## TASK TO COMPLETE
Given the material below, output exactly the lines from the line with "and seeing is" to the line with "and has the", both ends included, and no other lines.

## INPUT RECORDS

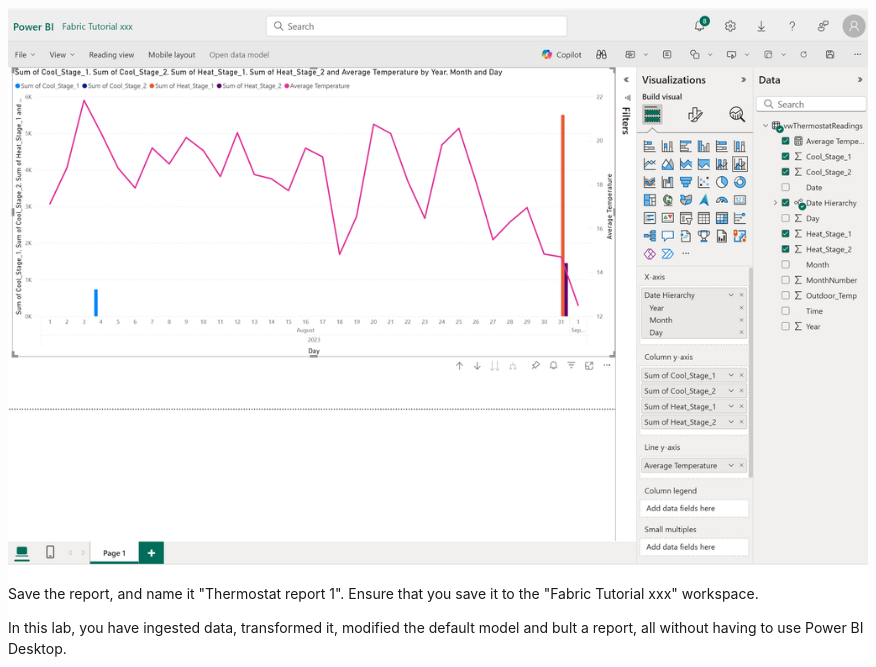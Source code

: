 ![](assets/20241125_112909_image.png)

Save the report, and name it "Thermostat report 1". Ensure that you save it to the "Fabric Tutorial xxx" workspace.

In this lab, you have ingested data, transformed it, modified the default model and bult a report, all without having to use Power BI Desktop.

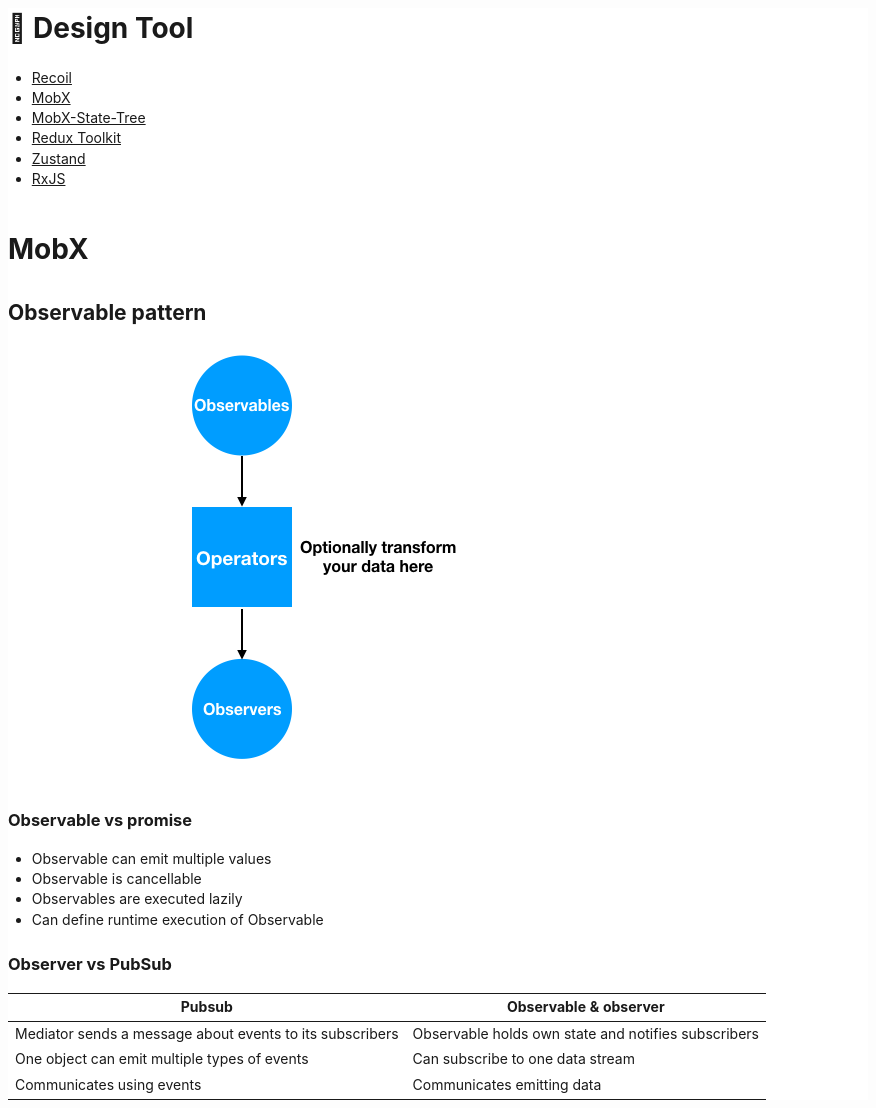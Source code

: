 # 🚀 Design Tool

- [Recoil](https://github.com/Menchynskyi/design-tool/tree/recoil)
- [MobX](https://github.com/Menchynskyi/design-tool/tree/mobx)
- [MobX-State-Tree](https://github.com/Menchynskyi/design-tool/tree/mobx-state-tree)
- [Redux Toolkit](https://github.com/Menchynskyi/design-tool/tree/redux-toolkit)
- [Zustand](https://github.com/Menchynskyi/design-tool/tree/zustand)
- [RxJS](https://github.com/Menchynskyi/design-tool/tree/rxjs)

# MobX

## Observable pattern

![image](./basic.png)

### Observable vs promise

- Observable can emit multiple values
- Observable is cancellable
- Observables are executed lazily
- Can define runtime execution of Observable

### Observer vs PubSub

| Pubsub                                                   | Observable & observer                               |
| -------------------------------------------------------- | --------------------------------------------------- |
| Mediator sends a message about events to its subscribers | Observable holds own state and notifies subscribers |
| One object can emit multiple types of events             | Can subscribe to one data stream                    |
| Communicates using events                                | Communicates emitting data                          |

--

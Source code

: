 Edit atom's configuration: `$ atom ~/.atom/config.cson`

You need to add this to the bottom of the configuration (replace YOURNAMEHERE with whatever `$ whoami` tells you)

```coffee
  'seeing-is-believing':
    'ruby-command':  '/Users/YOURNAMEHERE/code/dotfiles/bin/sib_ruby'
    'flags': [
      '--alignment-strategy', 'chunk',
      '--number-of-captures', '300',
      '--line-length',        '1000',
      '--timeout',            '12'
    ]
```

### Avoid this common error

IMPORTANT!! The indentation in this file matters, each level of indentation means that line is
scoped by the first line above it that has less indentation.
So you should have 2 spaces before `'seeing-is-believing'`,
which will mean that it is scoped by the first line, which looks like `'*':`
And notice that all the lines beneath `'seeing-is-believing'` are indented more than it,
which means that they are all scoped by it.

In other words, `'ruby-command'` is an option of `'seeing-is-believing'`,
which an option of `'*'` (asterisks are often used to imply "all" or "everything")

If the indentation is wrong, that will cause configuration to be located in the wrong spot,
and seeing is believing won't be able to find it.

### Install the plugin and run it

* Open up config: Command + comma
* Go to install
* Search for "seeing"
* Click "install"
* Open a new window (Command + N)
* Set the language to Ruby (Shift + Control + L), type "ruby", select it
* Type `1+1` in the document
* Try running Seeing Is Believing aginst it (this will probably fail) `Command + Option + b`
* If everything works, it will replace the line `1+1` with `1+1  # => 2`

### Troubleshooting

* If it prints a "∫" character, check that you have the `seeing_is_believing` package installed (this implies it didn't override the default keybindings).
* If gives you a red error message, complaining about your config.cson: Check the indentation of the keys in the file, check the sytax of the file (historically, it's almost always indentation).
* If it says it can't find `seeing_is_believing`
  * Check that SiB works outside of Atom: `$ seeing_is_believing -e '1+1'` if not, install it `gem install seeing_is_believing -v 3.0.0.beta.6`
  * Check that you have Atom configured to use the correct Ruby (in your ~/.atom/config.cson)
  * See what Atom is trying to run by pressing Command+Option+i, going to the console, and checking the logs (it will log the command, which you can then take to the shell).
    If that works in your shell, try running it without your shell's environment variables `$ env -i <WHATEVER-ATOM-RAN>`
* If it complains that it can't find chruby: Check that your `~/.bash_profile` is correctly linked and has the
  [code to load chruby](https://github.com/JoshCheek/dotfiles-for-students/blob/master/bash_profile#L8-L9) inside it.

==

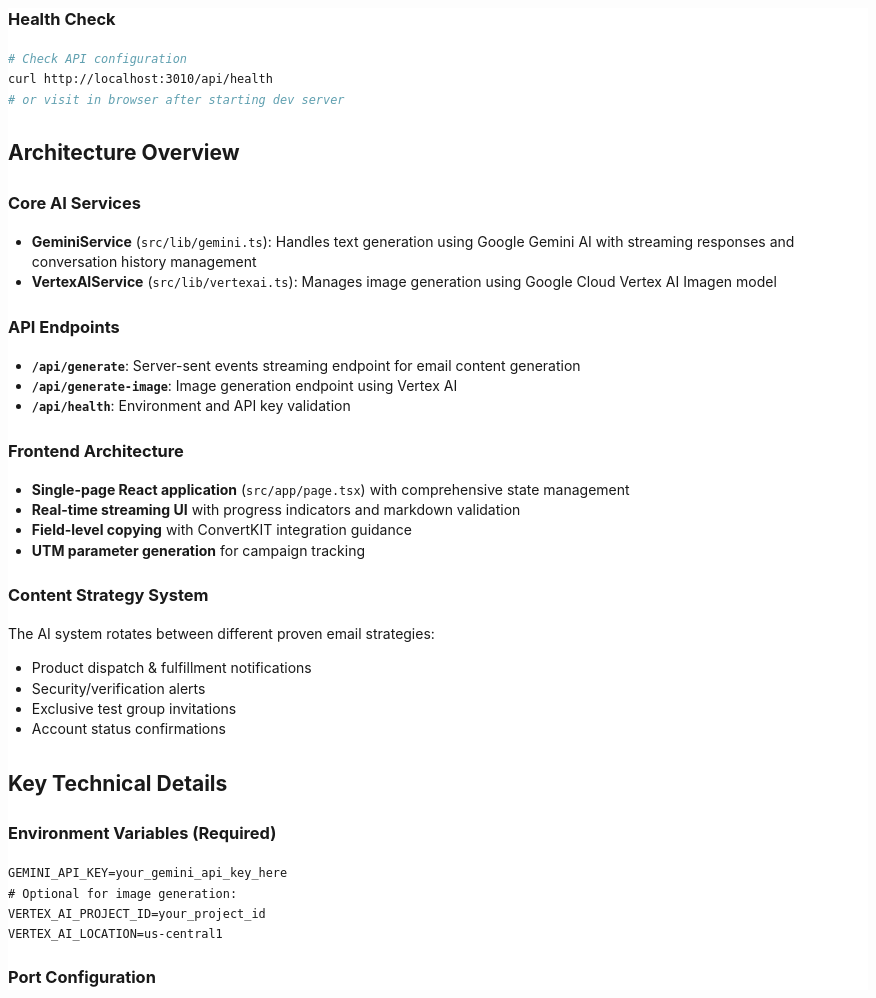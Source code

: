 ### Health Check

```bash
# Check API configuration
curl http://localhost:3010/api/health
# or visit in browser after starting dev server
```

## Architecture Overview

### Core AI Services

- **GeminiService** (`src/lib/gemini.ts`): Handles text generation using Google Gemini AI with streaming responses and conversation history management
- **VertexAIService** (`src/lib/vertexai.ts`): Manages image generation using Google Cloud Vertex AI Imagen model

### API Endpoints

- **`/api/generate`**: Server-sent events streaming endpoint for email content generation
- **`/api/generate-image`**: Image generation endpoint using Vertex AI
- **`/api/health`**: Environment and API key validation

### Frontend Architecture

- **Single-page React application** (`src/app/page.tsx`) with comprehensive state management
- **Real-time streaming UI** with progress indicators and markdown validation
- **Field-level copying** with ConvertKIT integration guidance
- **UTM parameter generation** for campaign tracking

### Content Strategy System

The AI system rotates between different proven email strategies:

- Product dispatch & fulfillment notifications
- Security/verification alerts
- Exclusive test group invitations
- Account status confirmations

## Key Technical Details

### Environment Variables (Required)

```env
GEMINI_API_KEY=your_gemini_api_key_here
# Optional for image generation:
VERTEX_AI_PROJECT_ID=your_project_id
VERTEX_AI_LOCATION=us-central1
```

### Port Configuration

## ANSWER TO THE EXERCISE
and seeing is believing won't be able to find it.

### Install the plugin and run it

* Open up config: Command + comma
* Go to install
* Search for "seeing"
* Click "install"
* Open a new window (Command + N)
* Set the language to Ruby (Shift + Control + L), type "ruby", select it
* Type `1+1` in the document
* Try running Seeing Is Believing aginst it (this will probably fail) `Command + Option + b`
* If everything works, it will replace the line `1+1` with `1+1  # => 2`

### Troubleshooting

* If it prints a "∫" character, check that you have the `seeing_is_believing` package installed (this implies it didn't override the default keybindings).
* If gives you a red error message, complaining about your config.cson: Check the indentation of the keys in the file, check the sytax of the file (historically, it's almost always indentation).
* If it says it can't find `seeing_is_believing`
  * Check that SiB works outside of Atom: `$ seeing_is_believing -e '1+1'` if not, install it `gem install seeing_is_believing -v 3.0.0.beta.6`
  * Check that you have Atom configured to use the correct Ruby (in your ~/.atom/config.cson)
  * See what Atom is trying to run by pressing Command+Option+i, going to the console, and checking the logs (it will log the command, which you can then take to the shell).
    If that works in your shell, try running it without your shell's environment variables `$ env -i <WHATEVER-ATOM-RAN>`
* If it complains that it can't find chruby: Check that your `~/.bash_profile` is correctly linked and has the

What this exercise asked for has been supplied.